SEXP r_destroy_hdf5_filters() {
    hdf5lib_destroy_all_filters();
    return R_NilValue;
}

2. Set up R Hooks (e.g., R/zzz.R)

.onLoad <- function(libname, pkgname) {
    # Initialize plugins and thread pools once when the package loads
    .Call("r_register_hdf5_filters", PACKAGE = pkgname)
}

.onUnload <- function(libpath) {
    # Tear down thread pools cleanly on exit
    .Call("r_destroy_hdf5_filters", PACKAGE = "yourpackage")
}

Available Filters Summary

The following table summarizes the compression filters available natively or via bundled plugins in hdf5lib.

Filter Name	HDF5 Filter ID	Target Use Case	Data Restrictions
GZIP (Deflate)	`1` (Native)	General purpose, universal compatibility.	None
SZIP	`4` (Native)	Legacy scientific data compression.	Numeric data only. Strict block size rules.
BZIP2	`307`	General purpose, high compression ratio.	None
LZF	`32000`	Very fast, lightweight compression.	None
Blosc / Blosc2	`32001` / `32026`	Meta-compressor. Extremely fast, multi-threaded capable block compression.	None
Snappy	`32003`	Fast, low-CPU overhead compression (Google).	None
LZ4	`32004`	Lightning fast decompression.	None
Bitshuffle	`32008`	Reorders bits for highly compressible layouts.	None
ZFP	`32013`	Lossy/lossless compression for multidimensional arrays.	Numeric arrays only (Float/Int).
Zstandard (Zstd)	`32015`	Modern standard balancing extreme speed and high compression.	None

Filter Details and `cd_values`

When applying a filter via H5Pset_filter(plist_id, filter_id, flags, cd_nelmts, cd_values), you must pass an array of unsigned int values known as cd_values (Client Data Values). These configure how the filter behaves (e.g., compression level).

Below are the expected parameters for each bundled filter.

GZIP / Deflate (H5Z_FILTER_DEFLATE)

Instead of H5Pset_filter, you can apply this conveniently using H5Pset_deflate(plist_id, level).

Elements (cd_nelmts): 1
cd_values[0]: Compression level from 0 (no compression) to 9 (maximum compression). Default is usually 6.

SZIP (H5Z_FILTER_SZIP)

You can apply it using H5Pset_szip(plist_id, options_mask, pixels_per_block).

Restriction: Numeric data only. Does not support strings or variable length types. The chunk size (in elements) must be an exact multiple of the block size.
Elements (cd_nelmts): 2
cd_values[0]: Options mask (e.g., H5_SZIP_NN_OPTION_MASK or H5_SZIP_EC_OPTION_MASK).
cd_values[1]: Pixels per block.

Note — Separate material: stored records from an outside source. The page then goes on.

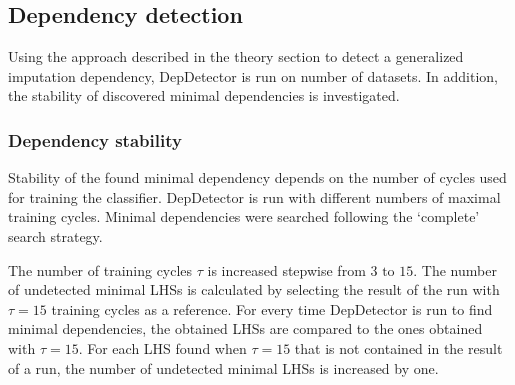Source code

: \subsection{Dependency detection}
Using the approach described in the theory section to detect a generalized imputation dependency, DepDetector is run on number of datasets.
In addition, the stability of discovered minimal dependencies is investigated.

\subsubsection{Dependency stability}
Stability of the found minimal dependency depends on the number of cycles used for training the classifier.
DepDetector is run with different numbers of maximal training cycles.
Minimal dependencies were searched following the `complete' search strategy.

The number of training cycles \( \tau \) is increased stepwise from \( 3 \text{ to } 15 \).
The number of undetected minimal LHSs is calculated by selecting the result of the run with \( \tau = 15 \) training cycles as a reference.
For every time DepDetector is run to find minimal dependencies, the obtained LHSs are compared to the ones obtained with \( \tau = 15 \).
For each LHS found when \( \tau = 15 \) that is not contained in the result of a run, the number of undetected minimal LHSs is increased by one.


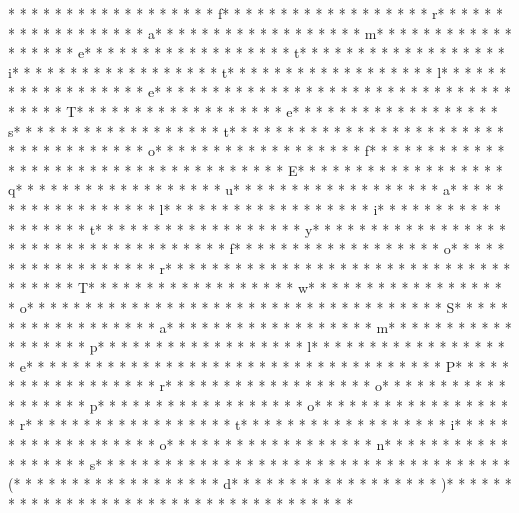 * * *  * * *  * * *  *  * * *  *  * * *  * f* * *  * * *  * * *  *  * * *  *  * * *  * r* * *  * * *  * * *  *  * * *  *  * * *  * a* * *  * * *  * * *  *  * * *  *  * * *  * m* * *  * * *  * * *  *  * * *  *  * * *  * e* * *  * * *  * * *  *  * * *  *  * * *  * t* * *  * * *  * * *  *  * * *  *  * * *  * i* * *  * * *  * * *  *  * * *  *  * * *  * t* * *  * * *  * * *  *  * * *  *  * * *  * l* * *  * * *  * * *  *  * * *  *  * * *  * e* * *  * * *  * * *  *  * * *  *  * * *  * {* * *  * * *  * * *  *  * * *  *  * * *  * T* * *  * * *  * * *  *  * * *  *  * * *  * e* * *  * * *  * * *  *  * * *  *  * * *  * s* * *  * * *  * * *  *  * * *  *  * * *  * t* * *  * * *  * * *  *  * * *  *  * * *  *  * * *  * * *  * * *  *  * * *  *  * * *  * o* * *  * * *  * * *  *  * * *  *  * * *  * f* * *  * * *  * * *  *  * * *  *  * * *  *  * * *  * * *  * * *  *  * * *  *  * * *  * E* * *  * * *  * * *  *  * * *  *  * * *  * q* * *  * * *  * * *  *  * * *  *  * * *  * u* * *  * * *  * * *  *  * * *  *  * * *  * a* * *  * * *  * * *  *  * * *  *  * * *  * l* * *  * * *  * * *  *  * * *  *  * * *  * i* * *  * * *  * * *  *  * * *  *  * * *  * t* * *  * * *  * * *  *  * * *  *  * * *  * y* * *  * * *  * * *  *  * * *  *  * * *  *  * * *  * * *  * * *  *  * * *  *  * * *  * f* * *  * * *  * * *  *  * * *  *  * * *  * o* * *  * * *  * * *  *  * * *  *  * * *  * r* * *  * * *  * * *  *  * * *  *  * * *  *  * * *  * * *  * * *  *  * * *  *  * * *  * T* * *  * * *  * * *  *  * * *  *  * * *  * w* * *  * * *  * * *  *  * * *  *  * * *  * o* * *  * * *  * * *  *  * * *  *  * * *  *  * * *  * * *  * * *  *  * * *  *  * * *  * S* * *  * * *  * * *  *  * * *  *  * * *  * a* * *  * * *  * * *  *  * * *  *  * * *  * m* * *  * * *  * * *  *  * * *  *  * * *  * p* * *  * * *  * * *  *  * * *  *  * * *  * l* * *  * * *  * * *  *  * * *  *  * * *  * e* * *  * * *  * * *  *  * * *  *  * * *  *  * * *  * * *  * * *  *  * * *  *  * * *  * P* * *  * * *  * * *  *  * * *  *  * * *  * r* * *  * * *  * * *  *  * * *  *  * * *  * o* * *  * * *  * * *  *  * * *  *  * * *  * p* * *  * * *  * * *  *  * * *  *  * * *  * o* * *  * * *  * * *  *  * * *  *  * * *  * r* * *  * * *  * * *  *  * * *  *  * * *  * t* * *  * * *  * * *  *  * * *  *  * * *  * i* * *  * * *  * * *  *  * * *  *  * * *  * o* * *  * * *  * * *  *  * * *  *  * * *  * n* * *  * * *  * * *  *  * * *  *  * * *  * s* * *  * * *  * * *  *  * * *  *  * * *  *  * * *  * * *  * * *  *  * * *  *  * * *  * (* * *  * * *  * * *  *  * * *  *  * * *  * d* * *  * * *  * * *  *  * * *  *  * * *  * )* * *  * * *  * * *  *  * * *  *  * * *  * }* * *  * * *  * * *  *  * * *  *  * * *  *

Must be even and is typically 8, 16, or 32.

BZIP2 (H5Z_FILTER_BZIP2)

Elements (cd_nelmts): 1
cd_values[0]: Block size / Compression Level from 1 (fastest) to 9 (best). Default is 9.

LZF (H5Z_FILTER_LZF)

Elements (cd_nelmts): 0 (No configuration parameters required).

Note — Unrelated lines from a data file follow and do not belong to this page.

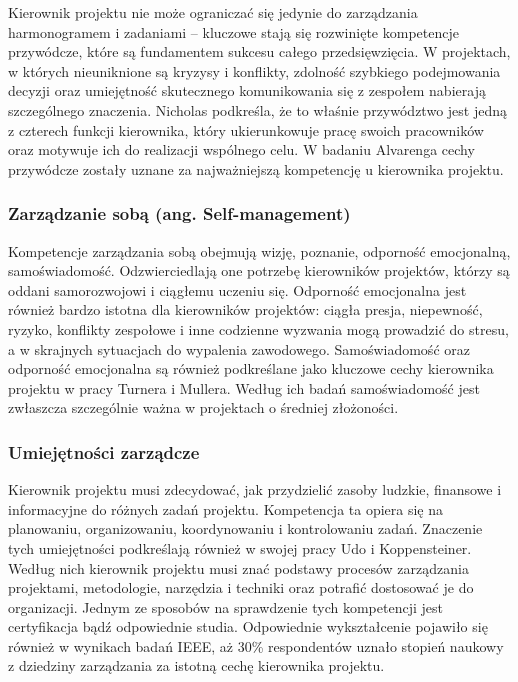 Kierownik projektu nie może ograniczać się jedynie do zarządzania harmonogramem i zadaniami – kluczowe stają się rozwinięte kompetencje przywódcze, które są fundamentem sukcesu całego przedsięwzięcia. W projektach, w których nieuniknione są kryzysy i konflikty, zdolność szybkiego podejmowania decyzji oraz umiejętność skutecznego komunikowania się z zespołem nabierają szczególnego znaczenia. Nicholas podkreśla, że to właśnie przywództwo jest jedną z czterech funkcji kierownika, który ukierunkowuje pracę swoich pracowników oraz motywuje ich do realizacji wspólnego celu. \autocite{NicholasSteyn} 
W badaniu Alvarenga cechy przywódcze zostały uznane za najważniejszą kompetencję u kierownika projektu.\autocite{Alvarenga}

\subsubsection{Zarządzanie sobą (ang. Self-management)}
Kompetencje zarządzania sobą obejmują wizję, poznanie, odporność emocjonalną, samoświadomość. Odzwierciedlają one potrzebę kierowników projektów, którzy są oddani samorozwojowi i ciągłemu uczeniu się. Odporność emocjonalna jest również bardzo istotna dla kierowników projektów: ciągła presja, niepewność, ryzyko, konflikty zespołowe i inne codzienne wyzwania mogą prowadzić do stresu, a w skrajnych sytuacjach do wypalenia zawodowego.\autocite{Alvarenga} Samoświadomość oraz odporność emocjonalna są również podkreślane jako kluczowe cechy kierownika projektu w pracy Turnera i Mullera. Według ich badań samoświadomość jest zwłaszcza szczególnie ważna w projektach o średniej złożoności.\autocite{turnermuller2010}

\subsubsection{Umiejętności zarządcze}
Kierownik projektu musi zdecydować, jak przydzielić zasoby ludzkie, finansowe i informacyjne do różnych zadań projektu. Kompetencja ta opiera się na planowaniu, organizowaniu, koordynowaniu i kontrolowaniu zadań.\autocite{Gottschalk} Znaczenie tych umiejętności podkreślają również w swojej pracy Udo i Koppensteiner. Według nich kierownik projektu musi znać podstawy procesów zarządzania projektami, metodologie, narzędzia i techniki oraz potrafić dostosować je do organizacji.
Jednym ze sposobów na sprawdzenie tych kompetencji jest certyfikacja bądź odpowiednie studia.\autocite{Koppensteiner} Odpowiednie wykształcenie pojawiło się również w wynikach badań IEEE, aż 30\% respondentów uznało stopień naukowy z dziedziny zarządzania za istotną cechę kierownika projektu.\autocite{analizaMulti}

Blosc (H5Z_FILTER_BLOSC) & Blosc2 (H5Z_FILTER_BLOSC2)

Elements (cd_nelmts): 7
cd_values[0-3]: Reserved (Pass 0).
cd_values[4]: Compression level (0 to 9).
cd_values[5]: Shuffle mode (0 = no shuffle, 1 = byte shuffle, 2 = bit shuffle).
cd_values[6]: Compressor ID (0=blosclz, 1=lz4, 2=lz4hc, 3=snappy, 4=zlib, 5=zstd, 6=zfp (Blosc2 only), 11=ndlz (Blosc2 only)).

Snappy (H5Z_FILTER_SNAPPY)

Elements (cd_nelmts): 0 (No configuration parameters required).

LZ4 (H5Z_FILTER_LZ4)

Elements (cd_nelmts): 2
cd_values[0]: Reserved/padding (Pass 0).
cd_values[1]: Compression level. Passing 0 uses standard fast LZ4. Passing a value >0 (e.g., 9) enables LZ4-HC (High Compression).

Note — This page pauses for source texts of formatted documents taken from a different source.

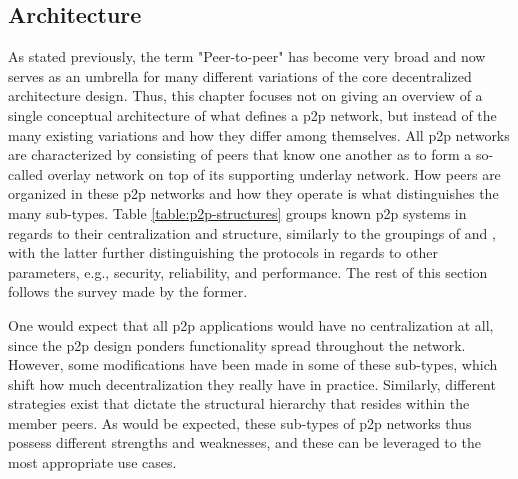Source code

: \subsection{Architecture}

    As stated previously, the term "Peer-to-peer" has become very broad and now serves as an umbrella for many different variations of the core decentralized architecture design.
    Thus, this chapter focuses not on giving an overview of a single conceptual architecture of what defines a \gls{p2p} network, but instead of the many existing variations and how they differ among themselves.
    All \gls{p2p} networks are characterized by consisting of peers that know one another as to form a so-called overlay network on top of its supporting underlay network.
    How peers are organized in these \gls{p2p} networks and how they operate is what distinguishes the many sub-types.
    Table \ref{table:p2p-structures} groups known \gls{p2p} systems in regards to their centralization and structure, similarly to the groupings of \cite{p2p-survey-1} and \cite{p2p-survey-2}, with the latter further distinguishing the protocols in regards to other parameters, e.g., security, reliability, and performance.
    The rest of this section follows the survey made by the former.

    One would expect that all \gls{p2p} applications would have no centralization at all, since the \gls{p2p} design ponders functionality spread throughout the network.
    However, some modifications have been made in some of these sub-types, which shift how much decentralization they really have in practice.
    Similarly, different strategies exist that dictate the structural hierarchy that resides within the member peers.
    As would be expected, these sub-types of \gls{p2p} networks thus possess different strengths and weaknesses, and these can be leveraged to the most appropriate use cases.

Bitshuffle (H5Z_FILTER_BSHUF)

Elements (cd_nelmts): 2
cd_values[0]: Block size. Pass 0 to let the library choose the optimal default (1024).
cd_values[1]: Compression algorithm. Pass 0 for raw bitshuffling (no compression) or 2 to apply LZ4 compression after shuffling.

ZFP (H5Z_FILTER_ZFP)

Restriction: Numeric arrays only. Does not support strings, compound data types, or 1D arrays of bytes.
Elements (cd_nelmts): 6.
cd_values[0]: The compression mode. 1=Rate, 2=Precision, 3=Accuracy, 4=Expert, 5=Reversible (Lossless).
cd_values[1-5]: Mode-specific parameters. For instance, in Precision mode (cd_values[0]=2), cd_values[2] specifies the bits of precision to keep, padding the rest with zeros (e.g., {2, 0, 16, 0, 0, 0}).

Zstandard / Zstd (H5Z_FILTER_ZSTD)

Elements (cd_nelmts): 1
cd_values[0]: Compression level, generally from 1 to 22. A good default is 3.

Dynamically Loading Additional External Filters

While hdf5lib bundles an extensive suite of filters, it cannot include every possible algorithm. For instance, high-performance filters written in C++ like SZ3 or VBZ are not bundled in order to maintain the package’s strict C-only, zero-dependency compilation footprint.

However, HDF5 supports dynamically loading these algorithms at runtime through its plugin mechanism. These plugins are shared libraries (.so on Linux, .dylib on macOS, .dll on Windows) that the HDF5 library can load when it encounters a compressed dataset.

hdf5lib is compiled with the necessary flags to enable this dynamic loading feature.

How It Works for the User

Install the Filter: The user must obtain and install the desired filter plugin (like the SZ3 or VBZ plugin). These can often be compiled from source or are distributed by other scientific software packages (e.g., h5py for Python).
Set the Plugin Path: The user must tell the HDF5 library where to find the installed plugins by setting the HDF5_PLUGIN_PATH environment variable.

Once the environment is configured, any R package that links to hdf5lib (such as h5lite or your own package) will be able to read and write datasets using that external filter without any changes to its own C/C++ code.

For example, if a user has the SZ3 filter plugin installed in /opt/hdf5/plugins, they can enable it in R like this:

# Tell HDF5 where to find filter plugins
Sys.setenv(HDF5_PLUGIN_PATH = "/opt/hdf5/plugins/")

# Now, any function that uses hdf5lib can read an SZ3-compressed file.
# For example, with 'h5lite' which links against hdf5lib:
# data <- h5lite::h5_read("my_sz3_file.h5", "my_dataset")

This powerful design means that as a package developer linking to hdf5lib, you get native GZIP/SZIP and the bundled plugins for free, while your package automatically retains the ability to work with any external compression filter your users have installed.